ANN ARBOR, Mich. - At the start of the Michigan football season, and especially after the loss to Notre Dame, three games in October and November were pegged as the defining stretch of the year.
So far, Michigan has survived tests against then-No. 15 Wisconsin and then-No. 24 Michigan State. The final and most difficult chapter of that stretch arrives this weekend.
No. 14 Penn State travels to Ann Arbor after a win over No. 16 Iowa. The Nittany Lions have gotten their season back on track after back-to-back losses against Ohio State and Michigan State.
Last season's blowout
Penn State is the highest ranked team Michigan has faced since Notre Dame, and it presents a unique challenge for a team that hasn't faced much adversity during a seven-game winning streak.
Last year, Penn State was the only team to truly crack the code against Don Brown's elite defense. Trace McSorley and Saquon Barkley led an offensive attack that finished with 506 yards and 42 points, gained 25 first downs and averaged 6.4 yards per rush.
Michigan got embarrassed in Happy Valley.

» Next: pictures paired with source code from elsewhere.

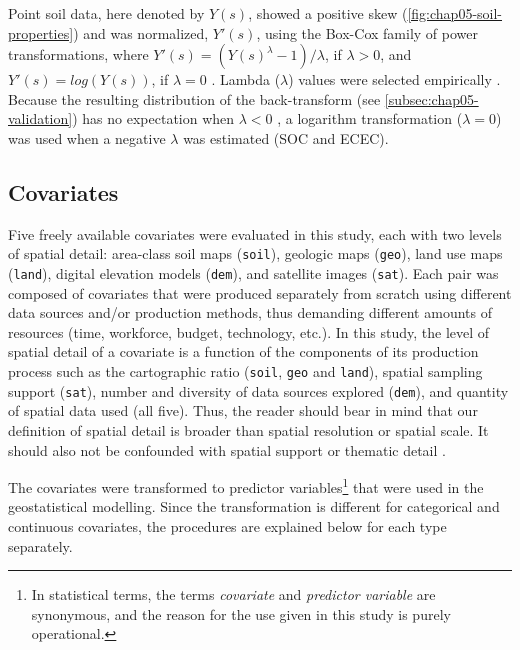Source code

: Point soil data, here denoted by $Y(s)$, showed a positive skew (\autoref{fig:chap05-soil-properties}) and was 
normalized, $Y'(s)$, using the Box-Cox family of power transformations, where $Y'(s) = (Y(s)^{\lambda} - 1) / 
\lambda$, if $\lambda > 0$, and $Y'(s) = log(Y(s))$, if $\lambda = 0$ \cite{DiggleEtAl2007}. Lambda 
($\lambda$) values were selected empirically \cite{FoxEtAl2011}. Because the resulting distribution of the 
back-transform (see \autoref{subsec:chap05-validation}) has no expectation when $\lambda < 0$ 
\cite{RibeiroEtAl2001}, a logarithm transformation ($\lambda = 0$) was used when a negative $\lambda$ was 
estimated (SOC and ECEC).

\subsection{Covariates}
\label{subsec:chap05-sources}

Five freely available covariates were evaluated in this study, each with two levels of spatial detail: 
area-class soil maps (\texttt{soil}), geologic maps (\texttt{geo}), land use maps (\texttt{land}), digital 
elevation models (\texttt{dem}), and satellite images (\texttt{sat}). Each pair was composed of covariates 
that were produced separately from scratch using different data sources and/or production methods, thus 
demanding different amounts of resources (time, workforce, budget, technology, etc.). In this study, the level 
of spatial detail of a covariate is a function of the components of its production process such as the 
cartographic ratio (\texttt{soil}, \texttt{geo} and \texttt{land}), spatial sampling support (\texttt{sat}), 
number and diversity of data sources explored (\texttt{dem}), and quantity of spatial data used (all five). 
Thus, the reader should bear in mind that our definition of spatial detail is broader than spatial resolution 
or spatial scale. It should also not be confounded with spatial support \cite{WebsterEtAl2007} or thematic 
detail \cite{Rossiter2000}.

\def\footcovars{\footnote{In statistical terms, the terms \emph{covariate} and \emph{predictor variable} are 
synonymous, and the reason for the use given in this study is purely operational.}}

The covariates were transformed to predictor variables\footcovars{} that were used in the geostatistical 
modelling. Since the transformation is different for categorical and continuous covariates, the procedures are 
explained below for each type separately.

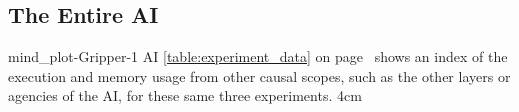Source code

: \newcommand{\experimentdatacommontablereference}{%
  {\mbox{\autoref{table:experiment_data}}} on
  {\mbox{page~\pageref{table:experiment_data}}} shows an index of
  the execution and memory usage from other causal scopes, such as
  the other layers or agencies of the AI, for these same three
  experiments.
}

{\clearpage
  \begin{samepage}
    \subsection{The Entire AI}
    \experimentcausegroupplots{\dataappendixmaxtime}
                              {\dataappendixexperimentonemaxtime}
                              {\dataappendixexperimenttwomaxtime}
                              {\dataappendixexperimentthreemaxtime}
                              {\dataappendixexperimentonename}
                              {\dataappendixexperimenttwoname}
                              {\dataappendixexperimentthreename}
                              {\dataappendixexperimentoneprettyname}
                              {\dataappendixexperimenttwoprettyname}
                              \experimentcausegroupplotscontinued{\dataappendixexperimentthreeprettyname}
                                                                 {mind_plot-Gripper-1}
                                                                 {AI}
                                                                 {\experimentdatacommontablereference}
                                                                 {4cm}
  \end{samepage}
}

Barkley is gone, but McSorley is still at the helm of a potent offense. Miles Sanders has taken over the starting running back spot and averages more than 6 yards per carry.
McSorley hasn't been quite as dominant this season, completing just 52.8 percent of his passes and averaging 7 yards per attempt, but he's even more dangerous with his legs. The senior has run for a career-high 617 yards, averaging 5.6 yards per carry and scoring nine touchdowns.
It's the type of offensive attack that has given Michigan fits in the past, and one that did so last October.
Brown and Michigan defensive players said the memories of last year's beatdown motivate them, but it's a dangerous game for Jim Harbaugh's team.
The Wolverines have struggled after bye weeks under Harbaugh, needing a miracle to beat a bad Minnesota team in 2015 and losing at home to Michigan State a year ago. Michigan was heavily favored in both games but came out sluggish after a bye week.
Michigan had won on seven straight Saturdays and got better every week, so coming off a bye week will be a new challenge.
This is also the first game after the release of the College Football Playoff rankings. Michigan is officially the No. 5 team in the country and controls its own destiny to play for the championship.
That adds a little bit of extra pressure, even though the team wouldn't freely admit it. When Michigan was ranked in the top five of the CFP poll in 2016, it suffered losses at Iowa and at Ohio State after starting the season 9-0.
Most of Michigan's top contributors haven't played into November with championship hopes on the line, but now, those are the stakes.
Penn State's talent
Despite its two losses, Penn State is the most talented team Michigan has played since Notre Dame.
James Franklin has brought in four straight top-20 recruiting classes, so Penn State is much more than just McSorley.
Sanders is a former five-star and No. 1 running back recruit who is flourishing in his new starting role. K.J. Hamler is a dynamic freshman wide receiver and leads the Nittany Lions with 27 catches, 497 receiving yards and five touchdown grabs.
Penn State has enough weapons on offense to be Michigan's toughest defensive challenge to date.
Michigan's improved offensive line will be tested this weekend, as Penn State ranks third in the country with 28 sacks through eight games. If Ed Warinner's group struggles to protect Shea Patterson, this could take on a similar look as the Notre Dame game.
Penn State is known for its offense, but with the No. 34 scoring defense in the nation, it will be among the toughest tests so far for Michigan's offense.
Michigan's playoff hopes are on the line this weekend, and the outside circumstances surrounding the game are unique. If Harbaugh's team is truly improved this season, it will find a way to survive at home and keep its very real championship hopes alive.